The first chapter of this dissertation gives an introduction of my PhD research and outlines the main contributions. After the introduction, the second chapter reviews emerging advances in soft wearable robotic and haptic technologies, and several promising application areas, including wearable haptic interfaces, assistive robotics, and biomedical devices [1]. It summarizes essential design considerations for such systems based on functional concerns, wearability, and ergonomics. It provides a synthetic review of design strategies that have been adopted in numerous examples from prior research by surveying sensing and actuation technologies, materials, and fabrication methods. The chapter concludes with a discussion of frontiers, challenges, and future prospects for soft, wearable robotics. These findings guided the development of novel wearable technologies and haptic rendering methods in the following chapters of the dissertation.
The third chapter of this dissertation presents the development of a new family of soft actuators that are suitable, versatile, and effective for wearable applications. We refer to these actuators as fluidic fabric muscle sheets (FFMS) [2]. These sheet-like actuators can strain, squeeze, bend, and conform to the human body. I designed and fabricated FFMS using fabrics and elastic tubes through facile apparel engineering methods. Though the fabrication process is low-cost and straightforward, FFMS can operate at frequencies of 5 Hz or more, achieve engineering strains exceeding 100%, and exert forces exceeding their weight by more than 10,000%. I further demonstrated several potential use cases of FFMS actuators, including a miniature steerable robot, a glove for grasp assistance, garments for applying compression to the extremities, and devices for actuating small body regions or tissues via localized skin stretch.

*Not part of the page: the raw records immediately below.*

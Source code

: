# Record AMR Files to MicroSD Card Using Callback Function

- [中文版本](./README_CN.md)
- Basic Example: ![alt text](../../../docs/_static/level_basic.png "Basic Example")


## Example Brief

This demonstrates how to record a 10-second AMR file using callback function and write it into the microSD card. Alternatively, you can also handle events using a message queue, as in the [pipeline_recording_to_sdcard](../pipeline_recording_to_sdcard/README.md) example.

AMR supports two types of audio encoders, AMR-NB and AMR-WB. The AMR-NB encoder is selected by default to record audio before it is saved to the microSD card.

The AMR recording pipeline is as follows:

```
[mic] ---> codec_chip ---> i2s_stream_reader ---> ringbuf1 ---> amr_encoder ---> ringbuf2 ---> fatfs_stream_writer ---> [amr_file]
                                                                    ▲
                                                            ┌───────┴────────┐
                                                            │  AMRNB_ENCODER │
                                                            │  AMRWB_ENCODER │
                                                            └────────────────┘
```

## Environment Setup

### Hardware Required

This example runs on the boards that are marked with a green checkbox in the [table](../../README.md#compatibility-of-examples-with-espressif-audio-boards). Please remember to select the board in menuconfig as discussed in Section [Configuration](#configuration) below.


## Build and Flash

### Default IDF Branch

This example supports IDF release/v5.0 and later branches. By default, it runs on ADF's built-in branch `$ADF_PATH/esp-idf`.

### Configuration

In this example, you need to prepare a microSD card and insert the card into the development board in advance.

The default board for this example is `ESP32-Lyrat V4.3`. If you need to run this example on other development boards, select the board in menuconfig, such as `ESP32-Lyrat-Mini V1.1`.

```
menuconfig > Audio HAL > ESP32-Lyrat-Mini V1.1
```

The fourth chapter of this dissertation demonstrates how FFMS actuators can be used to realize a wearable haptic interface with integrated sensing and multimodal actuation. Using six FFMS actuators, I constructed a forearm sleeve called the PneuSleeve [3]. It is able to render a broad range of haptic feedback types including compression, skin stretch, and vibration, and is able to supply consistent feedback to users with different arm sizes and anatomies by virtue of integrated soft capacitive sensors and a closed-loop force controller. Physical characterizations showed that the actuators generated consistent and perceivable forces at frequencies of 20 Hz, as validated in engineering characterizations. Results of user studies highlight the expressiveness of the haptic effects it provides. The PneuSleeve holds the potential for enabling new interfaces, haptic notifications, navigation, gaming, AR/VR experiences, and many other applications.
In the fifth chapter of this dissertation, informed by the preceding results, I designed and investigated a peristaltic wearable robot for supplying dynamic compression therapy via finger-sized FFMS actuators. The wearable robot can produce dynamic compression pressure exceeding 22 kPa at frequencies of 14 Hz or more, meeting the requirements for compression therapy and massage. An array of software-programmable peristaltic compression patterns can be furnished by varying frequency, amplitude, phase delay, and duration parameters. To evaluate the promise this wearable robot holds for aiding peripheral hemodynamic flow, I designed a mechanical fixture integrating artificial muscles, skin, and a vein, modeled after the human upper limb. Results showed that the wearable robot was capable of driving fluid flow at rates of up to 1 mL/min. The results matched theoretically derived predictions for peristaltic fluid transport. This dynamic compression garment holds promise for treating disorders affecting lymphatic and blood circulation.